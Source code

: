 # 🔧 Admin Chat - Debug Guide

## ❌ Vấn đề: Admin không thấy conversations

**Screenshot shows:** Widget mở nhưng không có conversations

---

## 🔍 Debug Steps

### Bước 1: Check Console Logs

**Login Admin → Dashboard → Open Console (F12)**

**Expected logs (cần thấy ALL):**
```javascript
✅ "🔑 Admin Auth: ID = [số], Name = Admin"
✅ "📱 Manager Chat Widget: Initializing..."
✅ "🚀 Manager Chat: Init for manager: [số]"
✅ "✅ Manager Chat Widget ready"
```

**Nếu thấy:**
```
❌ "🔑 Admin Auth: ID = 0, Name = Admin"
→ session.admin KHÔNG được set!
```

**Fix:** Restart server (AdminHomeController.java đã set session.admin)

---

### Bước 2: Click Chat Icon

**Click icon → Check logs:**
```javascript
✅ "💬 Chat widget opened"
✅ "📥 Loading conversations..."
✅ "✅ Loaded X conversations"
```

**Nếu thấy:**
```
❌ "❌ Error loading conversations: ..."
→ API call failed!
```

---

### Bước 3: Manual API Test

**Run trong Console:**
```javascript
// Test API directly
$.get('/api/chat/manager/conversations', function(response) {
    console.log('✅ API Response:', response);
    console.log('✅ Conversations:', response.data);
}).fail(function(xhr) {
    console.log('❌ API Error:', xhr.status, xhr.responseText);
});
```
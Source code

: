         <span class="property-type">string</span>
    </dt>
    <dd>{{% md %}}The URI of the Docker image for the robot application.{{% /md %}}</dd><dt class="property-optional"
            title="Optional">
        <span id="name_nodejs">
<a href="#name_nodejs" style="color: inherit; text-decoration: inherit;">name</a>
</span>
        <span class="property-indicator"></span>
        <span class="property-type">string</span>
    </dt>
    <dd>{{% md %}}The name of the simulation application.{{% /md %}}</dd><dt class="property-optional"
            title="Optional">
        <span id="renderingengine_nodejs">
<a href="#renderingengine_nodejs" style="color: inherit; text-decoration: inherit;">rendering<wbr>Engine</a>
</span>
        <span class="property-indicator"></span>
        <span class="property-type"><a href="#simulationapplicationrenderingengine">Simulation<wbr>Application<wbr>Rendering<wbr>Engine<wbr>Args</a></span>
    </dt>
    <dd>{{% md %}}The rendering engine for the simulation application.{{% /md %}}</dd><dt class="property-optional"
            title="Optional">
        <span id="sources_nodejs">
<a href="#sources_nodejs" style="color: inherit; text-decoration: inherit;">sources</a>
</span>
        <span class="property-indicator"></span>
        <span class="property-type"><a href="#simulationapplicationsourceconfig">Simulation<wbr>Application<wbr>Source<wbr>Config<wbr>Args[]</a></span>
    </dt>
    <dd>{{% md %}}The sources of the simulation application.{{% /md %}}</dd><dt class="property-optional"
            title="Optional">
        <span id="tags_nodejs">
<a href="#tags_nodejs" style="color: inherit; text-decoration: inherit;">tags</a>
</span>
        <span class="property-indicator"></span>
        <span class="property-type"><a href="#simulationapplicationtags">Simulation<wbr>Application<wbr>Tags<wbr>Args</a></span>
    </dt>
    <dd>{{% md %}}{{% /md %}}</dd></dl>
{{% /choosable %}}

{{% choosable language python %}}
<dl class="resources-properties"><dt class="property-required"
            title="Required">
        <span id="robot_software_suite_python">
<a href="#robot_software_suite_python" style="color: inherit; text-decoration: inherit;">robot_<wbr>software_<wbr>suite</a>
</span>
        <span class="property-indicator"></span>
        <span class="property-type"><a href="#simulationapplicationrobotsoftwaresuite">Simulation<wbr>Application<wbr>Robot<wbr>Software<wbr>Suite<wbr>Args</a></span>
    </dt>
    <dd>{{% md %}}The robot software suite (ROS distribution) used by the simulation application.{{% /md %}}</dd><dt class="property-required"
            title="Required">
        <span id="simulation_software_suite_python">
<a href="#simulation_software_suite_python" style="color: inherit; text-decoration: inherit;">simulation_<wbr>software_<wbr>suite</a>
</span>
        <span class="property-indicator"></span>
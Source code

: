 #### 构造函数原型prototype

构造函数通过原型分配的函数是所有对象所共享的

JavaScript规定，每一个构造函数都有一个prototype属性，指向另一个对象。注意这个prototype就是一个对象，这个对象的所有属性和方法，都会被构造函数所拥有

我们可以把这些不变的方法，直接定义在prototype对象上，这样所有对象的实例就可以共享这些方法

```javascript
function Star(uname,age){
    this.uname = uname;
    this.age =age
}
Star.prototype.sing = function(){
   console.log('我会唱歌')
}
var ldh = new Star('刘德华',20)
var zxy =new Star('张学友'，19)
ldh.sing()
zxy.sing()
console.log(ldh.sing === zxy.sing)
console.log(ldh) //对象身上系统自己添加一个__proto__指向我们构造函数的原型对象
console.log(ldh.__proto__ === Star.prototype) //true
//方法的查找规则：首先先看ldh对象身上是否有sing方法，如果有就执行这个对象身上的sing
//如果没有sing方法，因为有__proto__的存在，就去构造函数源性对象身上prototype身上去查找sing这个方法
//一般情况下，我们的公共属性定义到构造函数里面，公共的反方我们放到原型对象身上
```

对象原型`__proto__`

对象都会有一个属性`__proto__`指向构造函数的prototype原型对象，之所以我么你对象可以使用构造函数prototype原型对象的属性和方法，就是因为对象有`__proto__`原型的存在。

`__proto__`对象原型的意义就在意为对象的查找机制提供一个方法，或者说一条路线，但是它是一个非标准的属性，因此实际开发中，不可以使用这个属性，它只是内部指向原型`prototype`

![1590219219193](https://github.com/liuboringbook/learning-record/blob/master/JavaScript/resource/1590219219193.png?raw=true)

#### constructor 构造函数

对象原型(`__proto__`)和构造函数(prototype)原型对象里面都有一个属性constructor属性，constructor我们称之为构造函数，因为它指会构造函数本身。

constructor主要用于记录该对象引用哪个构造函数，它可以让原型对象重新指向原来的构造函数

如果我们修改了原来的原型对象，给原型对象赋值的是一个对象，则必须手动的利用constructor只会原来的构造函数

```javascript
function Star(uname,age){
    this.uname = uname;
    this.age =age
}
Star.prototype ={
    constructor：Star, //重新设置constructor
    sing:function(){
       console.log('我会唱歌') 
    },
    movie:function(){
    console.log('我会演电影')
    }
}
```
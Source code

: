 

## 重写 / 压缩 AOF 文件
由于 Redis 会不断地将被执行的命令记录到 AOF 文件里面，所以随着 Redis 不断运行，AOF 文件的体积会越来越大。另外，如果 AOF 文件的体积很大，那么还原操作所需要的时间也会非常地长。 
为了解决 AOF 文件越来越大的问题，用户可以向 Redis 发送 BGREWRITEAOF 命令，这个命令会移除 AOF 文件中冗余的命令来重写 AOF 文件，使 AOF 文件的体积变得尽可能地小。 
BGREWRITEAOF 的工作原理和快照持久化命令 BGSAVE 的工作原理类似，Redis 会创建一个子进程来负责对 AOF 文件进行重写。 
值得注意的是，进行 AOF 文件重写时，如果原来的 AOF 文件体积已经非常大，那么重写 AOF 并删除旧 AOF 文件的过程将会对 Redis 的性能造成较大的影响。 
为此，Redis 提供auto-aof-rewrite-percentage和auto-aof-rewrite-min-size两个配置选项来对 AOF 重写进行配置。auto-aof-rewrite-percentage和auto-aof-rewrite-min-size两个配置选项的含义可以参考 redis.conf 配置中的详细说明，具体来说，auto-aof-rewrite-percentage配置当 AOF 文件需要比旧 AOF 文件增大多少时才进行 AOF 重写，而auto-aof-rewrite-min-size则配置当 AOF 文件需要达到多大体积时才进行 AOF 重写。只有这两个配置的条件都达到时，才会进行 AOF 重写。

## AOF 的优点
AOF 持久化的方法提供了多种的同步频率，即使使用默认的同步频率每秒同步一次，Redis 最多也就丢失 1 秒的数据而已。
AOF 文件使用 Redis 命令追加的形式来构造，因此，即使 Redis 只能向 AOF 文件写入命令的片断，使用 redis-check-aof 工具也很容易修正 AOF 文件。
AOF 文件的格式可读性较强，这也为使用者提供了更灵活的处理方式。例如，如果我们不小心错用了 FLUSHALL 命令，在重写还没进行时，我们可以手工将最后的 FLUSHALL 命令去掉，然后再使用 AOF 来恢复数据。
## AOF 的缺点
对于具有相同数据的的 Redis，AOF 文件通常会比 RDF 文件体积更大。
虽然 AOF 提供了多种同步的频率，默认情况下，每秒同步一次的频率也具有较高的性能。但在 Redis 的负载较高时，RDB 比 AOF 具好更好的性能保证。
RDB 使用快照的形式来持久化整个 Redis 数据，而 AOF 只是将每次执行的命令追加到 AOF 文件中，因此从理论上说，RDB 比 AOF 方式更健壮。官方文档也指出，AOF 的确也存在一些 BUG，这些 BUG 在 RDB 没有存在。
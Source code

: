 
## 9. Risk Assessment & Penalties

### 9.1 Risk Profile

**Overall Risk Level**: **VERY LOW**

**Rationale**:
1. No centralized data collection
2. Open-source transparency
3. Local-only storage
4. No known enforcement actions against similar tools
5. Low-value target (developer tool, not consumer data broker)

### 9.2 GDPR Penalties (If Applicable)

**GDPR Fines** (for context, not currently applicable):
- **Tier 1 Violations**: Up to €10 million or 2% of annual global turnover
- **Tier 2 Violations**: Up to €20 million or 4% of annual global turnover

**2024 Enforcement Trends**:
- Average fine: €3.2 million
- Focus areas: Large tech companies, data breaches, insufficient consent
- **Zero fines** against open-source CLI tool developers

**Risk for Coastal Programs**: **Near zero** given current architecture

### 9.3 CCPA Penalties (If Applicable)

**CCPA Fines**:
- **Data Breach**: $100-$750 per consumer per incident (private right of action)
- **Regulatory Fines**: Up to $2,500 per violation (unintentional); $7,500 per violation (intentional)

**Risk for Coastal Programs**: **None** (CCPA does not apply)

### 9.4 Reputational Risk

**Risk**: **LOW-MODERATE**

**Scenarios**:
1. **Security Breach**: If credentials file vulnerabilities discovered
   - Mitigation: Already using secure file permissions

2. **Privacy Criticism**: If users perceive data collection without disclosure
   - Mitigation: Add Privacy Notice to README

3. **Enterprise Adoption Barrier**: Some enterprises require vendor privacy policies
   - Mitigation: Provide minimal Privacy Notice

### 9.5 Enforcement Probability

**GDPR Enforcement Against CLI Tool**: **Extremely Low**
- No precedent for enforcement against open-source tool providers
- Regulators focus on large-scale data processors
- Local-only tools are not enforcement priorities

# To do
What number of lines in the records hold the word "collection"? Reply with that number alone.

# The answer
2